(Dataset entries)

================================

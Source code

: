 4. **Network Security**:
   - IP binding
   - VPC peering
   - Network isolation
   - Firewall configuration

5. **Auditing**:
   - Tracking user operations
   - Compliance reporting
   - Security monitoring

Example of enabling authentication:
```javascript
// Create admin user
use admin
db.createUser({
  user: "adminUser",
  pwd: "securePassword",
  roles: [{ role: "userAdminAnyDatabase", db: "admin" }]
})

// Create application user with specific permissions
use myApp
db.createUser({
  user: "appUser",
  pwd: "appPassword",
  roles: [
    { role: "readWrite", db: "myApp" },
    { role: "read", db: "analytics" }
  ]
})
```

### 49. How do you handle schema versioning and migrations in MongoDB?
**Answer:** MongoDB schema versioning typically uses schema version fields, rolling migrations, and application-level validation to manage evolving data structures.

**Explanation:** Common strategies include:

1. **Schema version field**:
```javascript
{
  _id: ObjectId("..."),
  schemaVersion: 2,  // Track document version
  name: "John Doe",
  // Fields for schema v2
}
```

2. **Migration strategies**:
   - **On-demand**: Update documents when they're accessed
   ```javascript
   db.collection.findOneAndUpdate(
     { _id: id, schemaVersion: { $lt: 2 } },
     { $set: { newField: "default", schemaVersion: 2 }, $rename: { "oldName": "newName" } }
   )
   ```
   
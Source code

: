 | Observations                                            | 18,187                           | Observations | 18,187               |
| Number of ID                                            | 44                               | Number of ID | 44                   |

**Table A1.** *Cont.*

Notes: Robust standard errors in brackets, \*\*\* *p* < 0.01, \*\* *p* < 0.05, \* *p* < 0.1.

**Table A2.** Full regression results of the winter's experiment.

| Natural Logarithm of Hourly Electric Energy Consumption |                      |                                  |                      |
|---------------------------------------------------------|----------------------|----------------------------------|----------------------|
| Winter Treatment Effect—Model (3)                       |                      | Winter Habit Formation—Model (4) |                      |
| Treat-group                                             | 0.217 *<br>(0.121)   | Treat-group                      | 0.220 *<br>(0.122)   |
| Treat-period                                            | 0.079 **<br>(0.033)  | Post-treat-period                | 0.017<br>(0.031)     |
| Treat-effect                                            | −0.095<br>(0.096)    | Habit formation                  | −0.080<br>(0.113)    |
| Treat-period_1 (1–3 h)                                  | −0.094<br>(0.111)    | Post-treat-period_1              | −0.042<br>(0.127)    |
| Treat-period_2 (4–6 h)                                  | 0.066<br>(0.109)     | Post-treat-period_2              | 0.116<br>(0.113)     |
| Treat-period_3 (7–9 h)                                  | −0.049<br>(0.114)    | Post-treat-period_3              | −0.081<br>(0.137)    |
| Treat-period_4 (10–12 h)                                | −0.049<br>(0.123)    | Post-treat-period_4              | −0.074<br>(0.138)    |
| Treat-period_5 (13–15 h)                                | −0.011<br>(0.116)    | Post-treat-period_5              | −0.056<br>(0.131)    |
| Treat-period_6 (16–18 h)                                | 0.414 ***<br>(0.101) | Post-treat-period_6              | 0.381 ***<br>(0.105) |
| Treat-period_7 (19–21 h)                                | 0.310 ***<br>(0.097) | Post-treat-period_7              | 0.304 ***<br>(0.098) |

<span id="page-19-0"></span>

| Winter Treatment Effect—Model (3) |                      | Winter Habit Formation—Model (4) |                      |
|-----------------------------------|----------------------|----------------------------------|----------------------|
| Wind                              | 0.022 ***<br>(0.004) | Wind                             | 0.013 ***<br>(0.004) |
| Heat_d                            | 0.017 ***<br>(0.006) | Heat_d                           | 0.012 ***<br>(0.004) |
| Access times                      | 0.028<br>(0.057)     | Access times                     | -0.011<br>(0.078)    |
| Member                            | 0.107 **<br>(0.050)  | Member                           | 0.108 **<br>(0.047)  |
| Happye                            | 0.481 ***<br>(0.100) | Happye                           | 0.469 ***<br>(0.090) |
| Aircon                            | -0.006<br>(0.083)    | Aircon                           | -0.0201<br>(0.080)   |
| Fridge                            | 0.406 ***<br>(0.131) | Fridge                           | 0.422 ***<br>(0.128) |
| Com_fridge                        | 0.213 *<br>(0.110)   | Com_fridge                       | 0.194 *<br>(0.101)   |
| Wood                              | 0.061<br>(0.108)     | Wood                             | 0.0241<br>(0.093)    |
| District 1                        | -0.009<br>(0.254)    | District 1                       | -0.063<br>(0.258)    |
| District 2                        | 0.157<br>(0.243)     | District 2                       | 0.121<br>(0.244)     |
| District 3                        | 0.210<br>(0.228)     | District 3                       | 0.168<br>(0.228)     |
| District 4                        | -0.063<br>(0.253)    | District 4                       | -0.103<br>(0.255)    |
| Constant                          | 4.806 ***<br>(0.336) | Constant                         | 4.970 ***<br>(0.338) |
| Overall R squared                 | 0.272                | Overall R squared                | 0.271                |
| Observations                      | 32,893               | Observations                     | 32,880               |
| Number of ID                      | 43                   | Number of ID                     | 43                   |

================================

* What the exercise asks
Reproduce the records in full, exactly as written.

* Exercise response
Source code

: 4. **Network Security**:
   - IP binding
   - VPC peering
   - Network isolation
   - Firewall configuration

5. **Auditing**:
   - Tracking user operations
   - Compliance reporting
   - Security monitoring

Example of enabling authentication:
```javascript
// Create admin user
use admin
db.createUser({
  user: "adminUser",
  pwd: "securePassword",
  roles: [{ role: "userAdminAnyDatabase", db: "admin" }]
})

// Create application user with specific permissions
use myApp
db.createUser({
  user: "appUser",
  pwd: "appPassword",
  roles: [
    { role: "readWrite", db: "myApp" },
    { role: "read", db: "analytics" }
  ]
})
```

### 49. How do you handle schema versioning and migrations in MongoDB?
**Answer:** MongoDB schema versioning typically uses schema version fields, rolling migrations, and application-level validation to manage evolving data structures.

**Explanation:** Common strategies include:

1. **Schema version field**:
```javascript
{
  _id: ObjectId("..."),
  schemaVersion: 2,  // Track document version
  name: "John Doe",
  // Fields for schema v2
}
```

2. **Migration strategies**:
   - **On-demand**: Update documents when they're accessed
   ```javascript
   db.collection.findOneAndUpdate(
     { _id: id, schemaVersion: { $lt: 2 } },
     { $set: { newField: "default", schemaVersion: 2 }, $rename: { "oldName": "newName" } }
   )
   ```
   
Source code

: | Observations                                            | 18,187                           | Observations | 18,187               |
| Number of ID                                            | 44                               | Number of ID | 44                   |

**Table A1.** *Cont.*

Notes: Robust standard errors in brackets, \*\*\* *p* < 0.01, \*\* *p* < 0.05, \* *p* < 0.1.

**Table A2.** Full regression results of the winter's experiment.

| Natural Logarithm of Hourly Electric Energy Consumption |                      |                                  |                      |
|---------------------------------------------------------|----------------------|----------------------------------|----------------------|
| Winter Treatment Effect—Model (3)                       |                      | Winter Habit Formation—Model (4) |                      |
| Treat-group                                             | 0.217 *<br>(0.121)   | Treat-group                      | 0.220 *<br>(0.122)   |
| Treat-period                                            | 0.079 **<br>(0.033)  | Post-treat-period                | 0.017<br>(0.031)     |
| Treat-effect                                            | −0.095<br>(0.096)    | Habit formation                  | −0.080<br>(0.113)    |
| Treat-period_1 (1–3 h)                                  | −0.094<br>(0.111)    | Post-treat-period_1              | −0.042<br>(0.127)    |
| Treat-period_2 (4–6 h)                                  | 0.066<br>(0.109)     | Post-treat-period_2              | 0.116<br>(0.113)     |
| Treat-period_3 (7–9 h)                                  | −0.049<br>(0.114)    | Post-treat-period_3              | −0.081<br>(0.137)    |
| Treat-period_4 (10–12 h)                                | −0.049<br>(0.123)    | Post-treat-period_4              | −0.074<br>(0.138)    |
| Treat-period_5 (13–15 h)                                | −0.011<br>(0.116)    | Post-treat-period_5              | −0.056<br>(0.131)    |
| Treat-period_6 (16–18 h)                                | 0.414 ***<br>(0.101) | Post-treat-period_6              | 0.381 ***<br>(0.105) |
| Treat-period_7 (19–21 h)                                | 0.310 ***<br>(0.097) | Post-treat-period_7              | 0.304 ***<br>(0.098) |

<span id="page-19-0"></span>

| Winter Treatment Effect—Model (3) |                      | Winter Habit Formation—Model (4) |                      |
|-----------------------------------|----------------------|----------------------------------|----------------------|
| Wind                              | 0.022 ***<br>(0.004) | Wind                             | 0.013 ***<br>(0.004) |
| Heat_d                            | 0.017 ***<br>(0.006) | Heat_d                           | 0.012 ***<br>(0.004) |
| Access times                      | 0.028<br>(0.057)     | Access times                     | -0.011<br>(0.078)    |
| Member                            | 0.107 **<br>(0.050)  | Member                           | 0.108 **<br>(0.047)  |
| Happye                            | 0.481 ***<br>(0.100) | Happye                           | 0.469 ***<br>(0.090) |
| Aircon                            | -0.006<br>(0.083)    | Aircon                           | -0.0201<br>(0.080)   |
| Fridge                            | 0.406 ***<br>(0.131) | Fridge                           | 0.422 ***<br>(0.128) |
| Com_fridge                        | 0.213 *<br>(0.110)   | Com_fridge                       | 0.194 *<br>(0.101)   |
| Wood                              | 0.061<br>(0.108)     | Wood                             | 0.0241<br>(0.093)    |
| District 1                        | -0.009<br>(0.254)    | District 1                       | -0.063<br>(0.258)    |
| District 2                        | 0.157<br>(0.243)     | District 2                       | 0.121<br>(0.244)     |
| District 3                        | 0.210<br>(0.228)     | District 3                       | 0.168<br>(0.228)     |
| District 4                        | -0.063<br>(0.253)    | District 4                       | -0.103<br>(0.255)    |
| Constant                          | 4.806 ***<br>(0.336) | Constant                         | 4.970 ***<br>(0.338) |
| Overall R squared                 | 0.272                | Overall R squared                | 0.271                |
| Observations                      | 32,893               | Observations                     | 32,880               |
| Number of ID                      | 43                   | Number of ID                     | 43                   |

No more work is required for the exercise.